Holding serves two strategic functions:
Maintaining product quality over time to improve service and reduce waste
Improving workflow efficiency by keeping high-quality product at hand and easily accessible.
Humidified holding cabinets let you set the right conditions for cooked food to retain its taste, texture and temperature for hours, allowing you to cook ahead of time and serve or pack on demand.
Holding capacity can be centralized in a full-size cabinet with individual tray level timers, or distributed in modular countertop drawer pan units conveniently located near packing, plating or drive-through/pick up service. High volume/high traffic operations often take advantage of both.
Henny Penny SmartHold cabinets with precise humidity control extend holding times from minutes to hours.

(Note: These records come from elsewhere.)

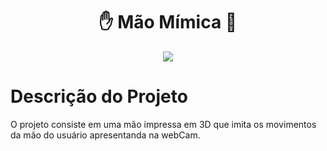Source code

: <h1 align= "center"> ✋ Mão Mímica 🤖 </h1>
<p align="center">
<img loading="lazy" src="http://img.shields.io/static/v1?label=STATUS&message=EM%20DESENVOLVIMENTO&color=GREEN&style=for-the-badge"/>
</p>

# Descrição do Projeto
O projeto consiste em uma mão impressa em 3D que imita os movimentos da mão do usuário apresentanda na webCam.
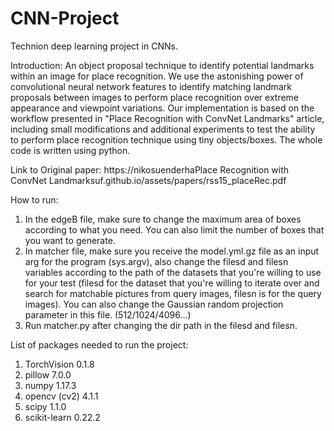 # CNN-Project
Technion deep learning project in CNNs.

Introduction:
An object proposal technique to identify potential landmarks within an image for place recognition. We use the astonishing power of convolutional neural network features to identify matching landmark proposals between images to perform place recognition over extreme appearance and viewpoint variations. Our implementation is based on the workflow presented in "Place Recognition with ConvNet Landmarks" article, including small modifications and additional experiments to test the ability to perform place recognition technique using tiny objects/boxes. The whole code is written using python.

Link to Original paper:
https://nikosuenderhaPlace Recognition with ConvNet Landmarksuf.github.io/assets/papers/rss15_placeRec.pdf

How to run:
1) In the edgeB file, make sure to change the maximum area of boxes according to what you need. You can also limit the number of boxes that you want to generate.
2) In matcher file, make sure you receive the model.yml.gz file as an input arg for the program (sys.argv), also change the filesd and filesn variables according to the path of the datasets that you're willing to use for your test (filesd for the dataset that you're willing to iterate over and search for matchable pictures from query images, filesn is for the query images). You can also change the Gaussian random projection parameter in this file. (512/1024/4096...)
3) Run matcher.py after changing the dir path in the filesd and filesn.

List of packages needed to run the project:
1) TorchVision 0.1.8
2) pillow 7.0.0
3) numpy 1.17.3
4) opencv (cv2) 4.1.1
5) scipy 1.1.0
6) scikit-learn 0.22.2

Modular units keep small quantities of product at safe temperatures for short periods of time and are designed to be restocked during busy times from full-size holding cabinets.
Holding can also extend to display merchandising, with humidified counter warmers and grab ‘n go express cases located at pick-up and purchase points.
If you’re going for a major signature fried chicken item, you are going to be breading fresh chicken. That means adding equipment specific to the task, as well as dedicating labor and space to the process. Typical hand breading tables adjust for right or left-hand work flow, feature multiple breading lugs, sifter and dipping pot. Henny Penny also offers an automatic breader that uses a rotating drum for consistent coverage with minimal labor.
Fry baskets and racks come in a variety of capacities and dimensions. Half baskets are handy for frying two different items in the same vat at the same time. On the other end of the scale, large vat pressure fryers use multiple racks that fit into a special basket. This lets you handle large loads with little effort.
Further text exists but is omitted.